Models and Failure

Two allied generals camp on opposite hills, an enemy city in the valley between them. If they attack together at dawn they win; if only one attacks, that army is destroyed. Their only way to coordinate is to send a runner down through the valley — but the valley is enemy territory, and any runner might be captured. General A sends a messenger: "Attack at dawn." But did the runner get through? A cannot commit until she knows B received it. So B, on getting the message, sends back "Acknowledged — attacking at dawn." But now B cannot be sure A received the acknowledgement. So A must acknowledge the acknowledgement… and so on, forever. No finite number of messengers over an unreliable channel can ever make both generals certain they agree.

This is the Two Generals' Problem, and it is not a riddle with a clever answer — it is a genuine impossibility. It is also the whole subject of this page in miniature. The moment your computation stops living inside one machine and spreads across many machines joined by an unreliable network, guarantees you never even noticed you were relying on — a shared clock, memory that doesn't lie, the comforting fact that an action "either happened or it didn't" — quietly stop holding. To reason about such systems at all, we first have to write down honestly what we are allowed to assume. That is what a system model and a failure model are.

Why one machine spoils us

On a single computer, three luxuries are so reliable you forget they are assumptions:

A shared clock. Every part of the program reads the same system time, so "event X happened before event Y" is a plain, answerable question.
Trustworthy memory. When you write a value and read it back, you get what you wrote. Memory does not silently invent numbers.
All-or-nothing steps. An operation either completes or it doesn't, and when it returns you know which. There is no "maybe it ran."

Now cut the machine in two and connect the halves with a network — the same TCP/IP stack that carries the rest of the internet. Every one of those luxuries evaporates. There is no single clock: each machine has its own, and they drift apart. A message you send may be delayed, reordered, duplicated, or dropped entirely. And the killer: when you send a request and hear nothing back, you cannot tell whether the other machine crashed, or is merely slow, or replied and the reply is still in flight, or the reply was lost. "It either happened or it didn't" becomes "it might have happened, and I may never find out."

A distributed system, then, is not just "a program with more computers." It is a program that has given up its most basic certainties. Engineering it well starts with stating precisely which certainties we are giving up — the model.

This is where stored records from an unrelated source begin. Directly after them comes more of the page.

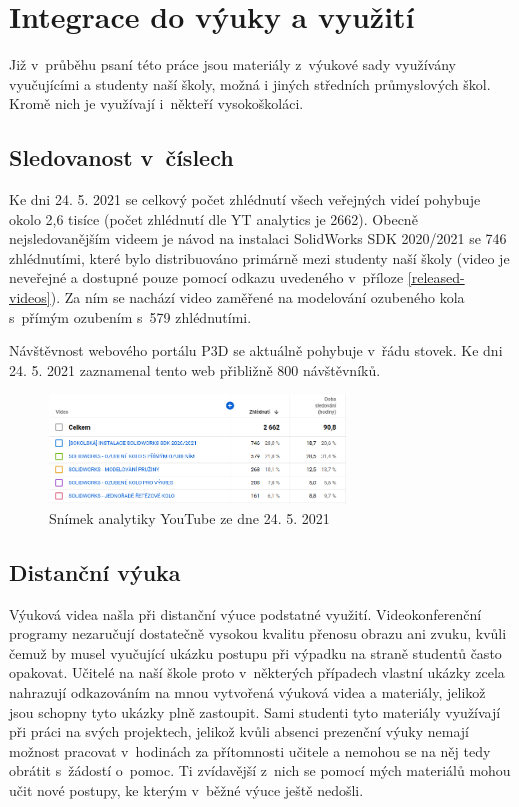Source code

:\chapter{Integrace do výuky a využití}
Již v~průběhu psaní této práce jsou materiály z~výukové sady využívány vyučujícími a studenty naší školy, možná i jiných středních průmyslových škol.
Kromě nich je využívají i~někteří vysokoškoláci.

\section{Sledovanost v~číslech}
Ke dni 24. 5. 2021 se celkový počet zhlédnutí všech veřejných videí pohybuje okolo 2,6 tisíce (počet zhlédnutí dle YT analytics je 2662).
Obecně nejsledovanějším videem je návod na instalaci SolidWorks SDK 2020/2021 se 746 zhlédnutími, které bylo distribuováno primárně mezi studenty naší školy (video je neveřejné a dostupné pouze pomocí odkazu uvedeného v~příloze \ref{released-videos}).
Za ním se nachází video zaměřené na modelování ozubeného kola s~přímým ozubením s~579 zhlédnutími.

Návštěvnost webového portálu P3D se aktuálně pohybuje v~řádu stovek.
Ke dni 24. 5. 2021 zaznamenal tento web přibližně 800 návštěvníků.

\begin{figure}
    \centering
    \includegraphics[width=0.7\textwidth]{img/020/yt-analytics-24-05-21.png}
    \caption{Snímek analytiky YouTube ze dne 24. 5. 2021}
    \label{fig:yt-analytics}
\end{figure}

\section{Distanční výuka}
Výuková videa našla při distanční výuce podstatné využití.
Videokonferenční programy nezaručují dostatečně vysokou kvalitu přenosu obrazu ani zvuku, kvůli čemuž by musel vyučující ukázku postupu při výpadku na straně studentů často opakovat.
Učitelé na naší škole proto v~některých případech vlastní ukázky zcela nahrazují odkazováním na mnou vytvořená výuková videa a materiály, jelikož jsou schopny tyto ukázky plně zastoupit.
Sami studenti tyto materiály využívají při práci na svých projektech, jelikož kvůli absenci prezenční výuky nemají možnost pracovat v~hodinách za přítomnosti učitele a nemohou se na něj tedy obrátit s~žádostí o~pomoc.
Ti zvídavější z~nich se pomocí mých materiálů mohou učit nové postupy, ke kterým v~běžné výuce ještě nedošli.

The system model: how timing behaves

A system model pins down what we may assume about timing — how long messages take and how far clocks drift. There are two clean extremes and one realistic middle.

In a synchronous model there are known, finite bounds on everything that can make you wait: a message always arrives within some maximum time \Delta, each processing step finishes within a known limit, and clocks drift apart no faster than a known rate. This model is a joy to reason in — because if you send a request and no reply comes within \Delta plus a round trip, you may soundly conclude the other side is down. Timeouts become reliable failure detectors. The catch: real networks rarely honour these bounds. A garbage-collection pause, a congested switch, or a swapped-out process can blow past any \Delta you picked.

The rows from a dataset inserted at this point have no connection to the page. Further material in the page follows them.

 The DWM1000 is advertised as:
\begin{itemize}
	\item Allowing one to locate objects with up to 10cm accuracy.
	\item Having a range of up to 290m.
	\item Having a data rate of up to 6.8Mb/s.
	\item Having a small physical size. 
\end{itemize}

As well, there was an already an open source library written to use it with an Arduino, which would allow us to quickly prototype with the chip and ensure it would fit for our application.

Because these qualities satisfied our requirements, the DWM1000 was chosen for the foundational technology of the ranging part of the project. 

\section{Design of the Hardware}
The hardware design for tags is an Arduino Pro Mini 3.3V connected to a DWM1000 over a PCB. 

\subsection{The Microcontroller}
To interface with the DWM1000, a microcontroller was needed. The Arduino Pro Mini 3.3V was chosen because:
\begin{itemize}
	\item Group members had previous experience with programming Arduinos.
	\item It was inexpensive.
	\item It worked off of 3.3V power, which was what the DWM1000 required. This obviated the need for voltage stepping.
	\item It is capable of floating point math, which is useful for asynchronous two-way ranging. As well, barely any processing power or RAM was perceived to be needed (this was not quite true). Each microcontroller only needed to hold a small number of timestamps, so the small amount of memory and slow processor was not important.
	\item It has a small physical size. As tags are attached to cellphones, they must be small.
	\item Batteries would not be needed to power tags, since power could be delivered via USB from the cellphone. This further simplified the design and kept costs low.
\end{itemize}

In an asynchronous model there are no bounds at all. A message will eventually arrive (nothing is lost forever), but it may take arbitrarily long; steps may take arbitrarily long; clocks are useless for ordering. This is the pessimist's model, and it is a much more honest fit for the open internet. Its sting is severe: with no time bound, a slow machine and a dead machine look exactly the same. No timeout, however generous, can ever be certain — a reply might arrive one microsecond after you gave up.

Synchronous — known finite bounds on message delay, step time, and clock drift. Timeouts detect failure soundly. Easy to reason about, unrealistic to guarantee.
Asynchronous — no timing bounds whatsoever; messages arrive eventually but after unbounded delay. Realistic and unforgiving: "slow" is indistinguishable from "dead."

Because the world does not read your specification. You can hope a message arrives within 50 ms, and 99.99% of the time it does — but the whole point of a failure model is to survive the 0.01%. A single stop-the-world pause, a leader that got paged out by the OS scheduler, or a transatlantic link that briefly saturates, and your "bound" is violated. The famous result here is FLP impossibility (Fischer, Lynch, Paterson, 1985): in a fully asynchronous system where even one process may crash, there is no algorithm that guarantees all correct processes reach agreement in bounded time — because you can never rule out that the silent process is just slow. Reality lives between the extremes, which is why we need a third model.

Partial synchrony: the useful middle

Neither extreme fits practice. Pure synchrony is a fantasy; pure asynchrony is so bleak that FLP says you can't even agree on a single bit. Real systems live in partial synchrony: the network behaves asynchronously — unbounded delays, no guarantees — for a while, but eventually it settles into a synchronous period where bounds hold long enough to get work done. You don't know when the good times will come, only that they will.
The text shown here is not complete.